Adding telemetry for TensorRepresentations in input and output schema.

iindyk · tfx-copybara · commit 0c3e662e29c4 · 2022-04-11T16:29:24.000-07:00
PiperOrigin-RevId: 441026555
diff --git a/tensorflow_transform/beam/impl.py b/tensorflow_transform/beam/impl.py
@@ -78,6 +78,7 @@
 from tensorflow_transform.tf_metadata import metadata_io
 from tensorflow_transform.tf_metadata import schema_utils
 from tfx_bsl.telemetry import collection as telemetry
+from tfx_bsl.telemetry import util as telemetry_util
 from tfx_bsl.tfxio import tensor_representation_util
 from tfx_bsl.tfxio import tensor_to_arrow
 from tfx_bsl.tfxio import tf_example_record
@@ -1078,6 +1079,15 @@ def expand(self, dataset):
               >> telemetry.TrackRecordBatchBytes(beam_common.METRICS_NAMESPACE,
                                                  'analysis_input_bytes'))
 
+    # Gather telemetry on types of input features.
+    _ = (
+        self.pipeline | 'CreateAnalyzeInputTensorRepresentations' >>
+        beam.Create([input_tensor_adapter_config.tensor_representations])
+        |
+        'InstrumentAnalyzeInputTensors' >> telemetry.TrackTensorRepresentations(
+            telemetry_util.AppendToNamespace(beam_common.METRICS_NAMESPACE,
+                                             ['analyze_input_tensors'])))
+
     asset_map = annotators.get_asset_annotations(graph)
     # TF.HUB can error when unapproved collections are present.

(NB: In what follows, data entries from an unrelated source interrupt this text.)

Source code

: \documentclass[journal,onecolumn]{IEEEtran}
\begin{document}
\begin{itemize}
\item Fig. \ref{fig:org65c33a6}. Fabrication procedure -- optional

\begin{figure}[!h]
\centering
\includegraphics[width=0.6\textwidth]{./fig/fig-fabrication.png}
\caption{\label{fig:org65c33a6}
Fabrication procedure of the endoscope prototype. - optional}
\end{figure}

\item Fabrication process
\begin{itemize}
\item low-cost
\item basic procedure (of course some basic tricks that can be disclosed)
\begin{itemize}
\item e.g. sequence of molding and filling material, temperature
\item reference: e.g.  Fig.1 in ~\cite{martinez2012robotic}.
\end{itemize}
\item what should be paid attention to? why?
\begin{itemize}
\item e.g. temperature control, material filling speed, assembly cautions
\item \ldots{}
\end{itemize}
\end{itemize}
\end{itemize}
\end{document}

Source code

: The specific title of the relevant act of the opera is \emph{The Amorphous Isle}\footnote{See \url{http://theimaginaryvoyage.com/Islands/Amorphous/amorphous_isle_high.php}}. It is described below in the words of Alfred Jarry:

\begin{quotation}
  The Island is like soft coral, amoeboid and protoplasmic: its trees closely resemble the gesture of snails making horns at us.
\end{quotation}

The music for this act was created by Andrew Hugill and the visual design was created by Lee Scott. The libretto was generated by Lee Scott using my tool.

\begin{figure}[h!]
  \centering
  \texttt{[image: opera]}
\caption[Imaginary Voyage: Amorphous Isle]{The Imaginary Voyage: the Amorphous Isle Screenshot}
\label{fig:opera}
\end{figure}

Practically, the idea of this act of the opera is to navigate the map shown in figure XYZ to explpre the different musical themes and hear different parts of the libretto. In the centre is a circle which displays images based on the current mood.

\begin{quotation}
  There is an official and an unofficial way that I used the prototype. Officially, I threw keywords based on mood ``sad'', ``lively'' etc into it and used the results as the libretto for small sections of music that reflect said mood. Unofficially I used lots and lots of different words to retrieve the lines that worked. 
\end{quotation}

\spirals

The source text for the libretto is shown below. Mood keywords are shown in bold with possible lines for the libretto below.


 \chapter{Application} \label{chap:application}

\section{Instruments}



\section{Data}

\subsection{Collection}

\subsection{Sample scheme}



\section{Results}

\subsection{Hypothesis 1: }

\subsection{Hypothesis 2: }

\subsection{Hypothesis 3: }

So we explicitly
     # clear out the collections in the graph.
@@ -1351,6 +1361,20 @@ def _remove_columns_from_metadata(metadata, excluded_columns):
       new_feature_spec, new_domains)
 
 
+class _MaybeInferTensorRepresentationsDoFn(beam.DoFn):
+  """Tries to infer TensorRepresentations from a Schema."""
+
+  def process(
+      self, schema: schema_pb2.Schema
+  ) -> Iterable[Dict[str, schema_pb2.TensorRepresentation]]:
+    try:
+      yield (tensor_representation_util
+             .InferTensorRepresentationsFromMixedSchema(schema))
+    except ValueError:
+      # Ignore any inference errors since the output is only used for metrics.
+      yield {}
+
+
 @beam.typehints.with_input_types(Union[_DatasetElementType, pa.RecordBatch],
                                  Union[dataset_metadata.DatasetMetadata,
                                        TensorAdapterConfig,
@@ -1446,11 +1470,20 @@ def expand(self, dataset_and_transform_fn):
           self.pipeline
           | 'CreateDeferredSchema' >> beam.Create([output_metadata.schema]))
 
+    # Increment input metrics.
     _ = (
         input_values
         | 'InstrumentInputBytes[Transform]' >> telemetry.TrackRecordBatchBytes(
             beam_common.METRICS_NAMESPACE, 'transform_input_bytes'))
 
+    _ = (
+        self.pipeline | 'CreateTransformInputTensorRepresentations' >>
+        beam.Create([input_tensor_adapter_config.tensor_representations])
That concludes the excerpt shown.